Three points are worthy of our reflection before you replace the view in God and souls to a no God view. The first is that it’s historical origins come out of a natural physical frame (the frame that tries to explain everything in terms of natural events, and physical mechanisms). The notion that everything can be explained through the study of physics. Such a view finds its origins in the atomists (the notion that our biological makeup is explicable in terms of these underlying atoms). Something Renes Descartes was keen to demonstrate was utterly foolish.

In the early 1900’s, we were given the naturalistic theories of logical positivism and behaviorism. Logical positivism was the view that no statement could be true unless it can be empirically verified, but the problem is that that statement can’t be verified empirically. Behaviorism is the view that all conscious states can be explained by public, quantifiable, and empirical mechanisms. But, here’s the problem: consciousness by its very nature is something private in some sense (e.g., I can think about my own thoughts and experiences). This is why doctors, detectives, and counselors depend on testimonial reports from their subjects. As these theories became unfashionable, there were of course other physical theories attempting to explain consciousness (e.g., the view that consciousness is identical to neural bits in the brain or the view that consciousness is just a set of causal triggers in neurology). Even these have fallen out of favor with a growing number of philosophers once they began to take seriously the nature of consciousness and minds.

As wholly physical theories are on the decline, there is a new regrouping of a no God view attempting to salvage a naturalism of consciousness. Harkening back to the atheistic philosopher Bertrand Russel, there’s a new theory positing that qualities, experience, and conscious-like properties exist in physical particles.
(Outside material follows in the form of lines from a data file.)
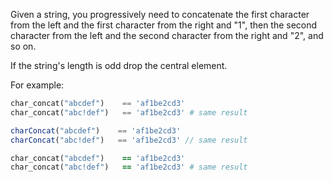 Given a string, you progressively need to concatenate the first character from the left and the first character from the right and "1", then the second character from the left and the second character from the right and "2", and so on.

If the string's length is odd drop the central element.

For example:
```python
char_concat("abcdef")    == 'af1be2cd3'
char_concat("abc!def")   == 'af1be2cd3' # same result
```
```javascript
charConcat("abcdef")    == 'af1be2cd3'
charConcat("abc!def")   == 'af1be2cd3' // same result
```
```ruby
char_concat("abcdef")    == 'af1be2cd3'
char_concat("abc!def")   == 'af1be2cd3' # same result
```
This is where we find new expressions of secularism represented in the new secularists of David Chalmers, Thomas Nagel, and Philip Goff. But, if the history of panpsychism isn’t problem enough, there’s more.

You can’t just add qualities to Nature. Qualities are dependent features. This is why so many philosophers posit the notion of substances—harkening back to Plato, Aristotle and Descartes. Substances are the bearers, owners, and unifiers of qualities. They are independent. Qualities are dependent. And, like the material substance having properties of a certain sort, so do properties of thought and subject-experience need something entirely different. We need both, arguably. And, it seems that the types of things (i.e., souls or minds) are utterly unique from physical objects and needed to make sense of these non-quantitative features of our world.

But, even more than that, there’s an even potentially greater problem for panpsychism of the sort advocated by those like Philip Goff. Ultimate explanations of the origins of the universe and consciousness confront these new theories. If consciousness’s are contingent, then they are either inexplicable (or brute as philosophers call them) or they find a sufficient explanation in a non-natural theory—something like theism (the view that God underwrites consciousness and supplies a value-full universe).